# TSG23: But Wait, There's More!



## TechGuy (Feb 12, 1999)

_Mike and Brian discuss new technology in advertising, including screens in magazines, Microsoft Tag, and clickable ads on your TV._

*Download the MP3 or Subscribe to the Show for Free! *

Welcome to episode twenty three of the Tech Support Guy Show, an audio podcast that is released at least once a month. You can now subscribe to the show using iTunes! Just search for "Tech Support Guy" in the iTunes Music Store. (Don't worry, it's free!) If you're so inclined, check out http://feeds.techguy.org/TechSupportGuyShow for other ways to subscribe.
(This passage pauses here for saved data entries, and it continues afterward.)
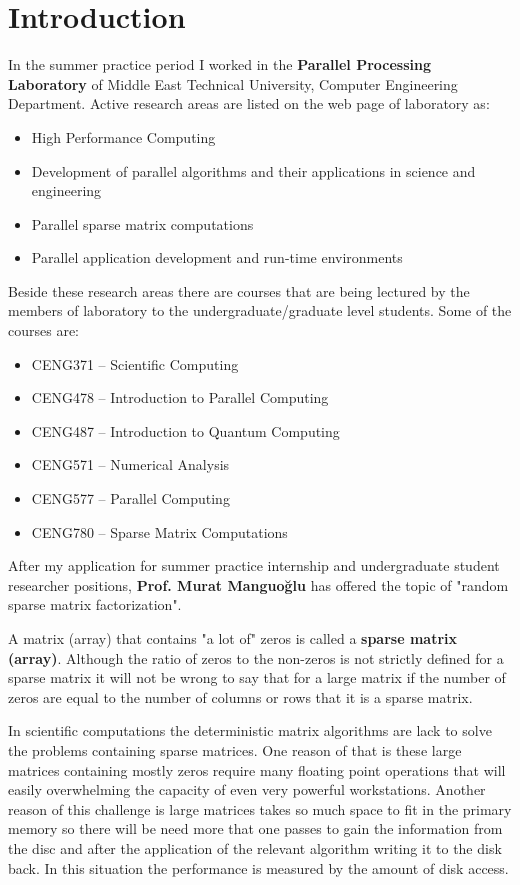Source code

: \documentclass[11pt,a4paper]{article}
\theoremstyle{definition}
\begin{document}
	\section{Introduction}
		In the summer practice period I worked in the \textbf{Parallel Processing Laboratory} of Middle East Technical University, Computer Engineering Department. Active research areas are listed on the web page of laboratory as:
		\begin{itemize}
			\item High Performance Computing
			\item Development of parallel algorithms and their applications in science and engineering
			\item Parallel sparse matrix computations
			\item Parallel application development and run-time environments
		\end{itemize}
		Beside these research areas there are courses that are being lectured by the members of laboratory to the undergraduate/graduate level students. Some of the courses are:
		\begin{itemize}
			\item CENG371 – Scientific Computing
			\item CENG478 – Introduction to Parallel Computing
			\item CENG487 – Introduction to Quantum Computing
			\item CENG571 – Numerical Analysis
			\item CENG577 – Parallel Computing
			\item CENG780 – Sparse Matrix Computations
		\end{itemize}
		
		After my application for summer practice internship and undergraduate student researcher positions, \textbf{Prof. Murat Manguoğlu} has offered the topic of "random sparse matrix factorization".
		
		A matrix (array) that contains "a lot of" zeros is called a \textbf{sparse matrix (array)}. Although the ratio of zeros to the non-zeros is not strictly defined for a sparse matrix it will not be wrong to say that for a large matrix if the number of zeros are equal to the number of columns or rows that it is a sparse matrix. 
		
		In scientific computations the deterministic matrix algorithms are lack to solve the problems containing sparse matrices. One reason of that is these large matrices containing mostly zeros require many floating point operations that will easily overwhelming the capacity of even very powerful workstations.  Another reason of this challenge is large matrices takes so much space to fit in the primary memory so there will be need more that one passes to gain the information from the disc and after the application of the relevant algorithm writing it to the disk back. In this situation the performance is measured by the amount of disk access.
		
\end{document}
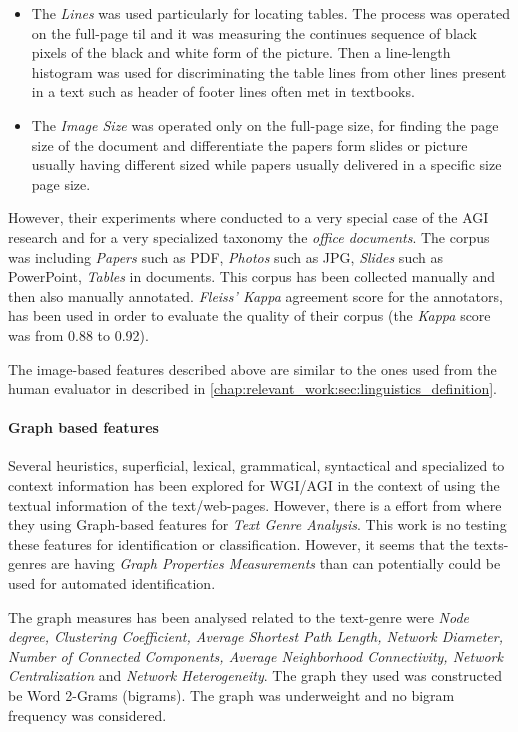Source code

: \begin{itemize}
\item The \textit{Lines} was used particularly for locating tables. The process was operated on the full-page til and it was measuring the continues sequence of black pixels of the black and white form of the picture. Then a line-length histogram was used for discriminating the table lines from other lines present in a text such as header of footer lines often met in textbooks.
\item The \textit{Image Size} was operated only on the full-page size, for finding the page size of the document and differentiate the papers form slides or picture usually having different sized while papers usually delivered in a specific size page size.
\end{itemize}

However, their experiments where conducted to a very special case of  the AGI research and for a very specialized taxonomy the \textit{office documents}. The corpus was including \textit{Papers} such as PDF, \textit{Photos} such as JPG, \textit{Slides} such as PowerPoint, \textit{Tables} in documents. This corpus has been collected manually and then also manually annotated. \textit{Fleiss' Kappa} agreement score for the annotators, has been used in order to evaluate the quality of their corpus (the \textit{Kappa} score was from 0.88 to 0.92).

The image-based features described above are similar to the ones used from the human evaluator in \parencite{clark2014you} described in \ref{chap:relevant_work:sec:linguistics_definition}.

\paragraph{Graph based features} Several heuristics, superficial, lexical, grammatical, syntactical and specialized to context information has been explored for WGI/AGI in the context of using the textual information of the text/web-pages. However, there is a effort from \parencite{nabhan2016graph} where they using Graph-based features for \textit{Text Genre Analysis}. This work is no testing these features for identification or classification. However, it seems that the texts-genres are having \textit{Graph Properties Measurements} than can potentially could be used for automated identification.

The graph measures has been analysed related to the text-genre were \textit{Node degree, Clustering Coefficient, Average Shortest Path Length, Network Diameter, Number of Connected Components, Average Neighborhood Connectivity, Network Centralization} and \textit{Network Heterogeneity}. The graph they used was constructed be Word 2-Grams (bigrams). The graph was underweight and no bigram frequency was considered.  


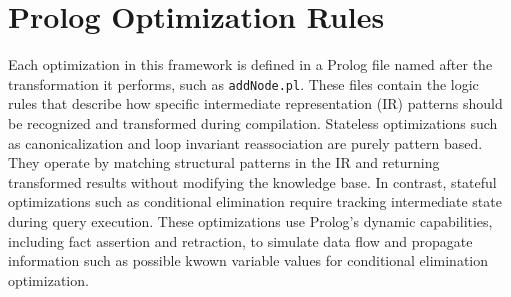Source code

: \section{Prolog Optimization Rules}
\label{sec:rules}
Each optimization in this framework is defined in a Prolog file named after the transformation it performs, such as \texttt{addNode.pl}.
These files contain the logic rules that describe how specific intermediate representation (IR) patterns should be recognized and transformed during compilation.
Stateless optimizations such as canonicalization and loop invariant reassociation are purely pattern based.
They operate by matching structural patterns in the IR and returning transformed results without modifying the knowledge base.
In contrast, stateful optimizations such as conditional elimination require tracking intermediate state during query execution.
These optimizations use Prolog’s dynamic capabilities, including fact assertion and retraction, to simulate data flow and propagate information such as possible kwown variable values for conditional elimination optimization.




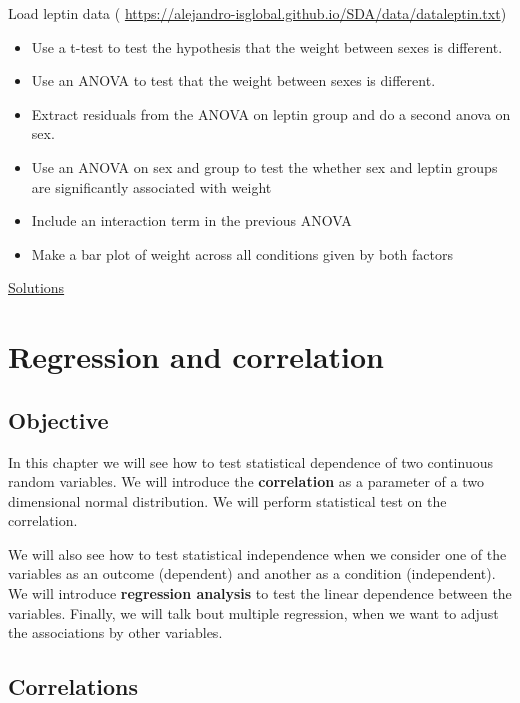 \documentclass[
]{book}
\begin{document}
Load leptin data (
\url{https://alejandro-isglobal.github.io/SDA/data/dataleptin.txt})

\begin{itemize}
\item
  Use a t-test to test the hypothesis that the weight between sexes is different.
\item
  Use an ANOVA to test that the weight between sexes is different.
\item
  Extract residuals from the ANOVA on leptin group and do a second anova on sex.
\item
  Use an ANOVA on sex and group to test the whether sex and leptin groups are significantly associated with weight
\item
  Include an interaction term in the previous ANOVA
\item
  Make a bar plot of weight across all conditions given by both factors
\end{itemize}

\href{https://colab.research.google.com/drive/1K2SlNEd5hNn3lI4XnKsgj1tDeXVyprVE?usp=sharing}{Solutions}

\hypertarget{regression-and-correlation}{%
\chapter{Regression and correlation}\label{regression-and-correlation}}

\hypertarget{objective-13}{%
\section{Objective}\label{objective-13}}

In this chapter we will see how to test statistical dependence of two continuous random variables. We will introduce the \textbf{correlation} as a parameter of a two dimensional normal distribution. We will perform statistical test on the correlation.

We will also see how to test statistical independence when we consider one of the variables as an outcome (dependent) and another as a condition (independent). We will introduce \textbf{regression analysis} to test the linear dependence between the variables. Finally, we will talk bout multiple regression, when we want to adjust the associations by other variables.

\hypertarget{correlations}{%
\section{Correlations}\label{correlations}}
\end{document}
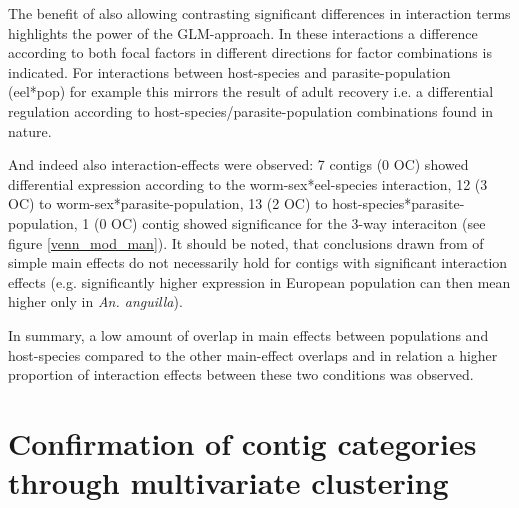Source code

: The benefit of also allowing contrasting significant differences in
interaction terms highlights the power of the GLM-approach. In these
interactions a difference according to both focal factors in different
directions for factor combinations is indicated. For interactions
between host-species and parasite-population (eel*pop) for example
this mirrors the result of adult recovery i.e. a differential
regulation according to host-species/parasite-population combinations
found in nature.

And indeed also interaction-effects were observed: 7 contigs (0 OC)
showed differential expression according to the worm-sex*eel-species
interaction, 12 (3 OC) to worm-sex*parasite-population, 13 (2 OC) to
host-species*parasite-population, 1 (0 OC) contig showed significance
for the 3-way interaciton (see figure \ref{venn_mod_man}). It should
be noted, that conclusions drawn from of simple main effects do not
necessarily hold for contigs with significant interaction effects
(e.g. significantly higher expression in European population can then
mean higher only in \textit{An. anguilla}).


In summary, a low amount of overlap in main effects between
populations and host-species compared to the other main-effect
overlaps and in relation a higher proportion of interaction effects
between these two conditions was observed.

\section{Confirmation of contig categories through multivariate
  clustering}


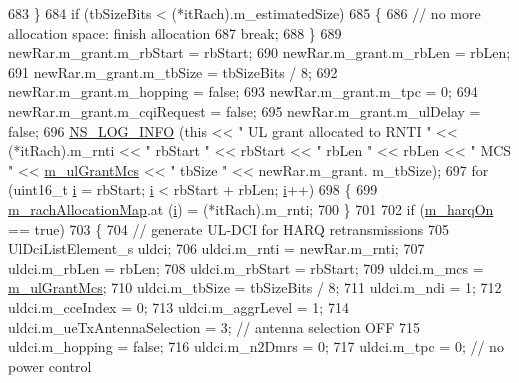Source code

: \begin{DoxyCode}
683         \}
684       \textcolor{keywordflow}{if} (tbSizeBits < (*itRach).m\_estimatedSize)
685         \{
686           \textcolor{comment}{// no more allocation space: finish allocation}
687           \textcolor{keywordflow}{break};
688         \}
689       newRar.m\_grant.m\_rbStart = rbStart;
690       newRar.m\_grant.m\_rbLen = rbLen;
691       newRar.m\_grant.m\_tbSize = tbSizeBits / 8;
692       newRar.m\_grant.m\_hopping = \textcolor{keyword}{false};
693       newRar.m\_grant.m\_tpc = 0;
694       newRar.m\_grant.m\_cqiRequest = \textcolor{keyword}{false};
695       newRar.m\_grant.m\_ulDelay = \textcolor{keyword}{false};
696       \hyperlink{group__logging_gafbd73ee2cf9f26b319f49086d8e860fb}{NS\_LOG\_INFO} (\textcolor{keyword}{this} << \textcolor{stringliteral}{" UL grant allocated to RNTI "} << (*itRach).m\_rnti << \textcolor{stringliteral}{" rbStart "} << 
      rbStart << \textcolor{stringliteral}{" rbLen "} << rbLen << \textcolor{stringliteral}{" MCS "} << \hyperlink{classns3_1_1FdMtFfMacScheduler_ab8c9552a2f6d8786259bfda40562f792}{m\_ulGrantMcs} << \textcolor{stringliteral}{" tbSize "} << newRar.m\_grant.
      m\_tbSize);
697       \textcolor{keywordflow}{for} (uint16\_t \hyperlink{bernuolliDistribution_8m_a6f6ccfcf58b31cb6412107d9d5281426}{i} = rbStart; \hyperlink{bernuolliDistribution_8m_a6f6ccfcf58b31cb6412107d9d5281426}{i} < rbStart + rbLen; \hyperlink{bernuolliDistribution_8m_a6f6ccfcf58b31cb6412107d9d5281426}{i}++)
698         \{
699           \hyperlink{classns3_1_1FdMtFfMacScheduler_aab050196c56e8564eb4d0c8aedd900d3}{m\_rachAllocationMap}.at (\hyperlink{bernuolliDistribution_8m_a6f6ccfcf58b31cb6412107d9d5281426}{i}) = (*itRach).m\_rnti;
700         \}
701 
702       \textcolor{keywordflow}{if} (\hyperlink{classns3_1_1FdMtFfMacScheduler_abc95b8f62ff797ff3fb9ed21322c5f35}{m\_harqOn} == \textcolor{keyword}{true})
703         \{
704           \textcolor{comment}{// generate UL-DCI for HARQ retransmissions}
705           UlDciListElement\_s uldci;
706           uldci.m\_rnti = newRar.m\_rnti;
707           uldci.m\_rbLen = rbLen;
708           uldci.m\_rbStart = rbStart;
709           uldci.m\_mcs = \hyperlink{classns3_1_1FdMtFfMacScheduler_ab8c9552a2f6d8786259bfda40562f792}{m\_ulGrantMcs};
710           uldci.m\_tbSize = tbSizeBits / 8;
711           uldci.m\_ndi = 1;
712           uldci.m\_cceIndex = 0;
713           uldci.m\_aggrLevel = 1;
714           uldci.m\_ueTxAntennaSelection = 3; \textcolor{comment}{// antenna selection OFF}
715           uldci.m\_hopping = \textcolor{keyword}{false};
716           uldci.m\_n2Dmrs = 0;
717           uldci.m\_tpc = 0; \textcolor{comment}{// no power control}

\end{DoxyCode}
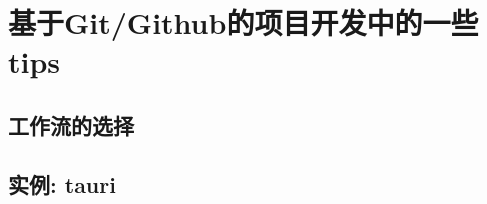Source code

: \documentclass[../main.tex]{subfiles}
\begin{document}
\section{基于Git/Github的项目开发中的一些tips}

\subsection{工作流的选择}

\subsection{实例: tauri}
\end{document}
We had a live chatroom and audio stream while recording this show. Click here to see when the next episode will be recorded. Join us then at www.TechGuyNews.com (or click the News link from the menu at the top of any page).

*Your hosts are:*
Mike Cermak (TechGuy)
Brian Hansen (handee9)

*Links in order of appearance:*
Video screens hit paper magazines
http://news.bbc.co.uk/2/hi/technology/8255729.stm

Microsoft Tag
http://www.microsoft.com/tag/

Cablevision to Launch Clickable TV Ads
http://newteevee.com/2009/09/16/cablevision-to-launch-clickable-tv-ads/

Magic Wand Remote Control
http://www.coolthings.com/kymera-magic-wand-remote-control-for-wizards/

Palm Pre 1.2 Coming Next Week
http://www.taranfx.com/blog/?p=1840

Google releases Chrome 3
http://forums.techguy.org/tech-related-news/861230-google-releases-chrome-3-a.html

*We want your feedback!*
Please leave a short voice message by calling 1-877-4-TECHGUY. If you don't want your voice on the show, just reply here or email your comments to [email protected].


----------



## new tech guy (Mar 27, 2006)

Hey mike, i havent listened to the show but wanted to join live to the stream of the podcast but hit one snag, you have to sign up to talk in the chatroom. Is there a way maybe you can just run the show recording right here at techguy and to keep bots and trolls out we can have it where the user can authenticate with their techguy logon credentials?


----------



## TechGuy (Feb 12, 1999)

We're looking into that possibility -- using a system like ustream for the video/audio, but use our own system for the chat. Of course, our own chat system has it's own problems.


----------



## new tech guy (Mar 27, 2006)

I got you mike, Is there a way you could possibly maybe just run the chat engine here and stream from moguls but link it to chat here but disable chat on mogulus end?


----------



## TechGuy (Feb 12, 1999)

We haven't used Mogulus for months (actually since just after they stopped being called Mogulus), but that's pretty much the idea.


----------



## new tech guy (Mar 27, 2006)

Oh ok, have you ever looked into stickcam? I know my sister has been using it like crazy lately to talk to friends and such, if you want i could ask her if there is a way to disable chat there and stream the video feed somewhere else...


----------



## TechGuy (Feb 12, 1999)

We used StickCam for a show once... had some kind of issue with it, but I don't remember what. Might be worth trying again some time. In any event, I think the real issue will be the integrated chat system, not the video stream. Having the chat use the TSG username is the tough part. We've always seemed to have trouble with making that both secure and reliable. We'll give it a shot for the next show, though! Sunday, October 11th at 12:30PM Eastern.


----------